The defence that packages included non-franchise services was rejected because:
- WhatsApp chats showed separate charges for franchise treatments and ancillary procedures.
- No invoices for non-franchise services were produced.
The Court held that the attempt to explain away discrepancies was “afterthought and unconvincing.”
Regarding the cure notice, the Court held that the 29 April 2025 email expressly demanded corrected sales within 48 hours and therefore constituted adequate notice. The franchisee’s failure to reply was fatal.
Finally, applying Section 16 of the Specific Relief Act, the Court held that the franchisee’s conduct amounted to fraud and wilful variance from contractual obligations, barring it from seeking specific performance.
Precedent Analysis
- Maharashtra State Road Development Corporation v. Plus BKSP Toll
Cited for cure-notice interpretation; held inapplicable as it did not involve systematic fraud. - Bharat Petroleum v. Jethanand Karachiwala
Applied to affirm that fraud eliminates the need for cure notice and disentitles equitable relief. - Navyauga Machilipatnam Port Limited v. State of Andhra Pradesh
Reiterated that courts cannot grant relief to a party acting in fraud. - Gujarat Bottling Co. v. Coca Cola
Cited on negative covenants; held irrelevant because the IP assignment was not by the franchisor.
Court’s Reasoning
The Court expressly held:
“Plaintiffs have indulged in gross suppression of sales with the oblique motive of avoiding payment of royalty.”
It found that:
- Fraud was prima facie proved.
- The franchisee could not seek equity or injunction.

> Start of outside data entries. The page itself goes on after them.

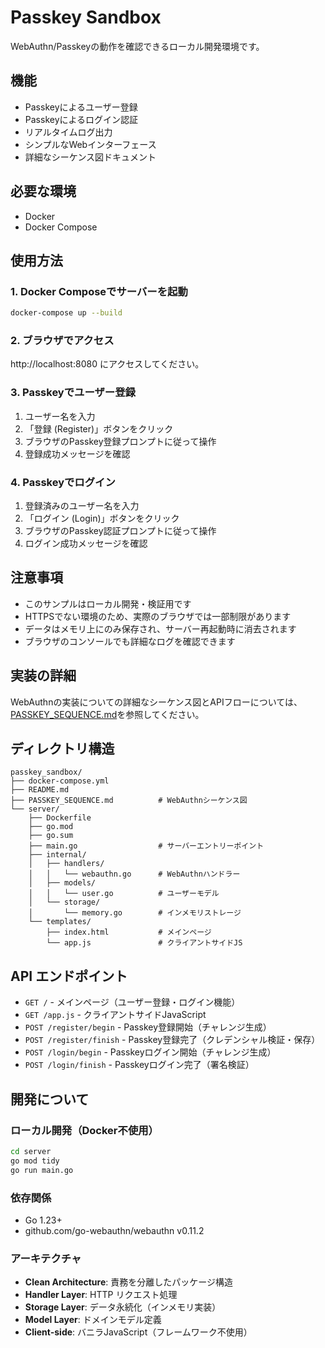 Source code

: # Passkey Sandbox

WebAuthn/Passkeyの動作を確認できるローカル開発環境です。

## 機能

- Passkeyによるユーザー登録
- Passkeyによるログイン認証
- リアルタイムログ出力
- シンプルなWebインターフェース
- 詳細なシーケンス図ドキュメント

## 必要な環境

- Docker
- Docker Compose

## 使用方法

### 1. Docker Composeでサーバーを起動

```bash
docker-compose up --build
```

### 2. ブラウザでアクセス

http://localhost:8080 にアクセスしてください。

### 3. Passkeyでユーザー登録

1. ユーザー名を入力
2. 「登録 (Register)」ボタンをクリック
3. ブラウザのPasskey登録プロンプトに従って操作
4. 登録成功メッセージを確認

### 4. Passkeyでログイン

1. 登録済みのユーザー名を入力
2. 「ログイン (Login)」ボタンをクリック
3. ブラウザのPasskey認証プロンプトに従って操作
4. ログイン成功メッセージを確認

## 注意事項

- このサンプルはローカル開発・検証用です
- HTTPSでない環境のため、実際のブラウザでは一部制限があります
- データはメモリ上にのみ保存され、サーバー再起動時に消去されます
- ブラウザのコンソールでも詳細なログを確認できます

## 実装の詳細

WebAuthnの実装についての詳細なシーケンス図とAPIフローについては、[PASSKEY_SEQUENCE.md](./PASSKEY_SEQUENCE.md)を参照してください。

## ディレクトリ構造

```
passkey_sandbox/
├── docker-compose.yml
├── README.md
├── PASSKEY_SEQUENCE.md          # WebAuthnシーケンス図
└── server/
    ├── Dockerfile
    ├── go.mod
    ├── go.sum
    ├── main.go                  # サーバーエントリーポイント
    ├── internal/
    │   ├── handlers/
    │   │   └── webauthn.go      # WebAuthnハンドラー
    │   ├── models/
    │   │   └── user.go          # ユーザーモデル
    │   └── storage/
    │       └── memory.go        # インメモリストレージ
    └── templates/
        ├── index.html           # メインページ
        └── app.js               # クライアントサイドJS
```

## API エンドポイント

- `GET /` - メインページ（ユーザー登録・ログイン機能）
- `GET /app.js` - クライアントサイドJavaScript
- `POST /register/begin` - Passkey登録開始（チャレンジ生成）
- `POST /register/finish` - Passkey登録完了（クレデンシャル検証・保存）
- `POST /login/begin` - Passkeyログイン開始（チャレンジ生成）
- `POST /login/finish` - Passkeyログイン完了（署名検証）

## 開発について

### ローカル開発（Docker不使用）

```bash
cd server
go mod tidy
go run main.go
```

### 依存関係

- Go 1.23+
- github.com/go-webauthn/webauthn v0.11.2

### アーキテクチャ

- **Clean Architecture**: 責務を分離したパッケージ構造
- **Handler Layer**: HTTP リクエスト処理
- **Storage Layer**: データ永続化（インメモリ実装）
- **Model Layer**: ドメインモデル定義
- **Client-side**: バニラJavaScript（フレームワーク不使用）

- Even assuming a defect in cure notice, the franchisee could only seek damages, not continuation of the franchise.
- The termination was valid and based on solid financial discrepancies.
The Court emphasised that forcing a franchisor to continue a franchise with a defaulting party would undermine commercial fairness.
Conclusion
The High Court:
- Dismissed the interim application,
- Upheld the termination,
- Rejected the plea for injunction, and
- Held that the franchisee is not entitled to specific performance due to fraud under Section 16.
The franchisee was left to seek only damages, if any, in the main suit.
“Equity cannot rescue a party who manipulates contractual reporting and evades financial obligations.”
Implications
This ruling reinforces critical principles for franchising:
- Accurate sales reporting is non-negotiable; royalty evasion amounts to fraud.
- Cure-notice arguments cannot shield fraudulent conduct.
- Courts will scrutinise WhatsApp records, consumable usage and billing patterns.
- Negative covenants cannot be invoked where the core breach is fraudulent misreporting.
- Specific performance is unavailable to parties acting in bad faith.